(Plain-text document sources)

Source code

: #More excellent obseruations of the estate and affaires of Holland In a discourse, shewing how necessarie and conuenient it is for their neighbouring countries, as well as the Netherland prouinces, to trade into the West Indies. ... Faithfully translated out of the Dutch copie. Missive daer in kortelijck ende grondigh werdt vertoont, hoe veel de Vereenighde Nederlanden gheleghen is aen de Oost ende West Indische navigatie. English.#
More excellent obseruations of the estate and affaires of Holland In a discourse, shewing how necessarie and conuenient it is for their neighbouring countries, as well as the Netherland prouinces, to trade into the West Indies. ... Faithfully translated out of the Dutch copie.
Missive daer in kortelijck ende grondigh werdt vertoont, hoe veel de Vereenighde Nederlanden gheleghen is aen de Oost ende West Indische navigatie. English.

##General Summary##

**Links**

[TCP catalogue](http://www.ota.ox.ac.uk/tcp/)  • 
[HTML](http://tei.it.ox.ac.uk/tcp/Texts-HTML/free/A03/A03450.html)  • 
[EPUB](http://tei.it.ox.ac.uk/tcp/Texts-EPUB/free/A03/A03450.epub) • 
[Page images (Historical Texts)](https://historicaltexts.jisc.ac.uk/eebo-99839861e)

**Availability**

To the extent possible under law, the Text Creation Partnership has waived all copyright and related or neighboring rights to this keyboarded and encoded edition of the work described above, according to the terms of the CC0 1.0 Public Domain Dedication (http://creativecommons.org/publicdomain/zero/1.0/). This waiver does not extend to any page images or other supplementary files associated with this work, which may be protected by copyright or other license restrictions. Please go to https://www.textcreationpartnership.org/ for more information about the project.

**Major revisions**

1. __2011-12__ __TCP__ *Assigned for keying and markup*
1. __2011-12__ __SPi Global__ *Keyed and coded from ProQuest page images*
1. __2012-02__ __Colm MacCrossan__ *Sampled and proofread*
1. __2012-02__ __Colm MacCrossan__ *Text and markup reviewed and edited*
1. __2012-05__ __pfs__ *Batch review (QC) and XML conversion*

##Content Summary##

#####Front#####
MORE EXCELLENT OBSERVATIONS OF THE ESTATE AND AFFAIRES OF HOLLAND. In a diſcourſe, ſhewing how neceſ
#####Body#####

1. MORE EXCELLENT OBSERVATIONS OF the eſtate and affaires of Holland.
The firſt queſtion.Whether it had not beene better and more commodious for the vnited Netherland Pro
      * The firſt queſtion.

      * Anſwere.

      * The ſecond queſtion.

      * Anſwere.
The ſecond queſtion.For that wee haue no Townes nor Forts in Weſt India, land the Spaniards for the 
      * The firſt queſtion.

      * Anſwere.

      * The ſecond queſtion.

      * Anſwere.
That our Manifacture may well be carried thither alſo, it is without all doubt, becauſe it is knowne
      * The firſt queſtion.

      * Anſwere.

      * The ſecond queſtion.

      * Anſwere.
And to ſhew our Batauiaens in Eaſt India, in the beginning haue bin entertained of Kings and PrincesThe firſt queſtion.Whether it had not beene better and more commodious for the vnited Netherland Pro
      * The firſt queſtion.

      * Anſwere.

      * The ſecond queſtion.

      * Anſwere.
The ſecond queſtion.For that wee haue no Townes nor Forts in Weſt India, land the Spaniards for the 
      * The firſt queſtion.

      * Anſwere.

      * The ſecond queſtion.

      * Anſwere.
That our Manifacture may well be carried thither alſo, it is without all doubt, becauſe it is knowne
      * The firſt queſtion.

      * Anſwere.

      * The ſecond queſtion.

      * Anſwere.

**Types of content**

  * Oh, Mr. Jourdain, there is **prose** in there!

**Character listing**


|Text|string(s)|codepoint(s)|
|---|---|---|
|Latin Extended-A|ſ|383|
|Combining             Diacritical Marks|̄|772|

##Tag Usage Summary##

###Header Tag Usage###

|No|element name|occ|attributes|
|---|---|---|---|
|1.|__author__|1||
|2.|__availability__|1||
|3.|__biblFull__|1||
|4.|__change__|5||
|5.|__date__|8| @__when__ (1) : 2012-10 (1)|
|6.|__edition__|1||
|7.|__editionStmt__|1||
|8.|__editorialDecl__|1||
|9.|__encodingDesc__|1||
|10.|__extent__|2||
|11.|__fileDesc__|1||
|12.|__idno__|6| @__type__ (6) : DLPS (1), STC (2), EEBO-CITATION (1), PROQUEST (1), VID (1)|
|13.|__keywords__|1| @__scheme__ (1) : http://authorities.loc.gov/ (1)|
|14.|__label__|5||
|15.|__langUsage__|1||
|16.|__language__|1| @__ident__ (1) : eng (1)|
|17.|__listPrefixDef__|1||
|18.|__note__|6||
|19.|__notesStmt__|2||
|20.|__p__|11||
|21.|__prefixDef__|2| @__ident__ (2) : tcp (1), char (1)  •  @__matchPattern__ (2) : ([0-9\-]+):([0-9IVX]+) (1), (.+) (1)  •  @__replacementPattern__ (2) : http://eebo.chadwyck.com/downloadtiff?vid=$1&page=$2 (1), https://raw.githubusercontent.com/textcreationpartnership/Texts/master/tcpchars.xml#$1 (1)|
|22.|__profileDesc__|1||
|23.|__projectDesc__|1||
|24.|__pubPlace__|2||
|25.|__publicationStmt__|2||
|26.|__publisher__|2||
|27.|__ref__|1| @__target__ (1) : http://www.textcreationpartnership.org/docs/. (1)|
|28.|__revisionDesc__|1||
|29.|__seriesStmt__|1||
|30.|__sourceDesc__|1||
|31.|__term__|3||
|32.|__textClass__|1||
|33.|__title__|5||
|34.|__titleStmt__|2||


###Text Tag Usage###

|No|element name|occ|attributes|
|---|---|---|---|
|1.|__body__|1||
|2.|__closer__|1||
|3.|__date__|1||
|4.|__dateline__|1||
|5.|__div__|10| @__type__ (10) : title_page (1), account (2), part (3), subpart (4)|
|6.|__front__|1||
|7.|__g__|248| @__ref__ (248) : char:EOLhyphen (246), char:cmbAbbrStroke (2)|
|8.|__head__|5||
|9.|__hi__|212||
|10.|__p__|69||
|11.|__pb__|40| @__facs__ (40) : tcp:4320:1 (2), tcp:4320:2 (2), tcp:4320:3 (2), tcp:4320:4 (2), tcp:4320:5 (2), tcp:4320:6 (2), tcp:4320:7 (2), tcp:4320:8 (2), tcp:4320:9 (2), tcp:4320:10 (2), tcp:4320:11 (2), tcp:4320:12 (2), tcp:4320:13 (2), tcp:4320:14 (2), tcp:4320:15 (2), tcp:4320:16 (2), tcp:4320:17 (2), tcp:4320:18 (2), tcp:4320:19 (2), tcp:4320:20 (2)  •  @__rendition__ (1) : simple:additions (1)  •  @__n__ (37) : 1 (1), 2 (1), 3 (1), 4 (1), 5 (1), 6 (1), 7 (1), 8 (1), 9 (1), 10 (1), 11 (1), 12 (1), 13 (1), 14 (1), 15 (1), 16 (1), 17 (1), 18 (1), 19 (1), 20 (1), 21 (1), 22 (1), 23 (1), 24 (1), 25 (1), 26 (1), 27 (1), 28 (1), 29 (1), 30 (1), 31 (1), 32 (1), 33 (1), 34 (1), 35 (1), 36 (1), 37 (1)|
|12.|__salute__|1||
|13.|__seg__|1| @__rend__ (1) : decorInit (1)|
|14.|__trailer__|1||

◆ What is needed: Copy the data above exactly. Every line must be included.

◆ Written solution:
Source code

: #More excellent obseruations of the estate and affaires of Holland In a discourse, shewing how necessarie and conuenient it is for their neighbouring countries, as well as the Netherland prouinces, to trade into the West Indies. ... Faithfully translated out of the Dutch copie. Missive daer in kortelijck ende grondigh werdt vertoont, hoe veel de Vereenighde Nederlanden gheleghen is aen de Oost ende West Indische navigatie. English.#
More excellent obseruations of the estate and affaires of Holland In a discourse, shewing how necessarie and conuenient it is for their neighbouring countries, as well as the Netherland prouinces, to trade into the West Indies. ... Faithfully translated out of the Dutch copie.
Missive daer in kortelijck ende grondigh werdt vertoont, hoe veel de Vereenighde Nederlanden gheleghen is aen de Oost ende West Indische navigatie. English.

##General Summary##

**Links**

[TCP catalogue](http://www.ota.ox.ac.uk/tcp/)  • 
[HTML](http://tei.it.ox.ac.uk/tcp/Texts-HTML/free/A03/A03450.html)  • 
[EPUB](http://tei.it.ox.ac.uk/tcp/Texts-EPUB/free/A03/A03450.epub) • 
[Page images (Historical Texts)](https://historicaltexts.jisc.ac.uk/eebo-99839861e)

**Availability**

To the extent possible under law, the Text Creation Partnership has waived all copyright and related or neighboring rights to this keyboarded and encoded edition of the work described above, according to the terms of the CC0 1.0 Public Domain Dedication (http://creativecommons.org/publicdomain/zero/1.0/). This waiver does not extend to any page images or other supplementary files associated with this work, which may be protected by copyright or other license restrictions. Please go to https://www.textcreationpartnership.org/ for more information about the project.

**Major revisions**

1. __2011-12__ __TCP__ *Assigned for keying and markup*
1. __2011-12__ __SPi Global__ *Keyed and coded from ProQuest page images*
1. __2012-02__ __Colm MacCrossan__ *Sampled and proofread*
1. __2012-02__ __Colm MacCrossan__ *Text and markup reviewed and edited*
1. __2012-05__ __pfs__ *Batch review (QC) and XML conversion*

##Content Summary##

#####Front#####
MORE EXCELLENT OBSERVATIONS OF THE ESTATE AND AFFAIRES OF HOLLAND. In a diſcourſe, ſhewing how neceſ
#####Body#####

1. MORE EXCELLENT OBSERVATIONS OF the eſtate and affaires of Holland.
The firſt queſtion.Whether it had not beene better and more commodious for the vnited Netherland Pro
      * The firſt queſtion.

      * Anſwere.

      * The ſecond queſtion.

      * Anſwere.
The ſecond queſtion.For that wee haue no Townes nor Forts in Weſt India, land the Spaniards for the 
      * The firſt queſtion.

      * Anſwere.

      * The ſecond queſtion.

      * Anſwere.
That our Manifacture may well be carried thither alſo, it is without all doubt, becauſe it is knowne
      * The firſt queſtion.

      * Anſwere.

      * The ſecond queſtion.

      * Anſwere.
And to ſhew our Batauiaens in Eaſt India, in the beginning haue bin entertained of Kings and PrincesThe firſt queſtion.Whether it had not beene better and more commodious for the vnited Netherland Pro
      * The firſt queſtion.

      * Anſwere.

      * The ſecond queſtion.

      * Anſwere.
The ſecond queſtion.For that wee haue no Townes nor Forts in Weſt India, land the Spaniards for the 
      * The firſt queſtion.

      * Anſwere.

      * The ſecond queſtion.

      * Anſwere.
That our Manifacture may well be carried thither alſo, it is without all doubt, becauſe it is knowne
      * The firſt queſtion.

      * Anſwere.

      * The ſecond queſtion.

      * Anſwere.

**Types of content**

  * Oh, Mr. Jourdain, there is **prose** in there!

**Character listing**


|Text|string(s)|codepoint(s)|
|---|---|---|
|Latin Extended-A|ſ|383|
|Combining             Diacritical Marks|̄|772|

##Tag Usage Summary##

###Header Tag Usage###

|No|element name|occ|attributes|
|---|---|---|---|
|1.|__author__|1||
|2.|__availability__|1||
|3.|__biblFull__|1||
|4.|__change__|5||
|5.|__date__|8| @__when__ (1) : 2012-10 (1)|
|6.|__edition__|1||
|7.|__editionStmt__|1||
|8.|__editorialDecl__|1||
|9.|__encodingDesc__|1||
|10.|__extent__|2||
|11.|__fileDesc__|1||
|12.|__idno__|6| @__type__ (6) : DLPS (1), STC (2), EEBO-CITATION (1), PROQUEST (1), VID (1)|
|13.|__keywords__|1| @__scheme__ (1) : http://authorities.loc.gov/ (1)|
|14.|__label__|5||
|15.|__langUsage__|1||
|16.|__language__|1| @__ident__ (1) : eng (1)|
|17.|__listPrefixDef__|1||
|18.|__note__|6||
|19.|__notesStmt__|2||
|20.|__p__|11||
|21.|__prefixDef__|2| @__ident__ (2) : tcp (1), char (1)  •  @__matchPattern__ (2) : ([0-9\-]+):([0-9IVX]+) (1), (.+) (1)  •  @__replacementPattern__ (2) : http://eebo.chadwyck.com/downloadtiff?vid=$1&page=$2 (1), https://raw.githubusercontent.com/textcreationpartnership/Texts/master/tcpchars.xml#$1 (1)|
|22.|__profileDesc__|1||
|23.|__projectDesc__|1||
|24.|__pubPlace__|2||
|25.|__publicationStmt__|2||
|26.|__publisher__|2||
|27.|__ref__|1| @__target__ (1) : http://www.textcreationpartnership.org/docs/. (1)|
|28.|__revisionDesc__|1||
|29.|__seriesStmt__|1||
|30.|__sourceDesc__|1||
|31.|__term__|3||
|32.|__textClass__|1||
|33.|__title__|5||
|34.|__titleStmt__|2||


###Text Tag Usage###

|No|element name|occ|attributes|
|---|---|---|---|
|1.|__body__|1||
|2.|__closer__|1||
|3.|__date__|1||
|4.|__dateline__|1||
|5.|__div__|10| @__type__ (10) : title_page (1), account (2), part (3), subpart (4)|
|6.|__front__|1||
|7.|__g__|248| @__ref__ (248) : char:EOLhyphen (246), char:cmbAbbrStroke (2)|
|8.|__head__|5||
|9.|__hi__|212||
|10.|__p__|69||
|11.|__pb__|40| @__facs__ (40) : tcp:4320:1 (2), tcp:4320:2 (2), tcp:4320:3 (2), tcp:4320:4 (2), tcp:4320:5 (2), tcp:4320:6 (2), tcp:4320:7 (2), tcp:4320:8 (2), tcp:4320:9 (2), tcp:4320:10 (2), tcp:4320:11 (2), tcp:4320:12 (2), tcp:4320:13 (2), tcp:4320:14 (2), tcp:4320:15 (2), tcp:4320:16 (2), tcp:4320:17 (2), tcp:4320:18 (2), tcp:4320:19 (2), tcp:4320:20 (2)  •  @__rendition__ (1) : simple:additions (1)  •  @__n__ (37) : 1 (1), 2 (1), 3 (1), 4 (1), 5 (1), 6 (1), 7 (1), 8 (1), 9 (1), 10 (1), 11 (1), 12 (1), 13 (1), 14 (1), 15 (1), 16 (1), 17 (1), 18 (1), 19 (1), 20 (1), 21 (1), 22 (1), 23 (1), 24 (1), 25 (1), 26 (1), 27 (1), 28 (1), 29 (1), 30 (1), 31 (1), 32 (1), 33 (1), 34 (1), 35 (1), 36 (1), 37 (1)|
|12.|__salute__|1||
|13.|__seg__|1| @__rend__ (1) : decorInit (1)|
|14.|__trailer__|1||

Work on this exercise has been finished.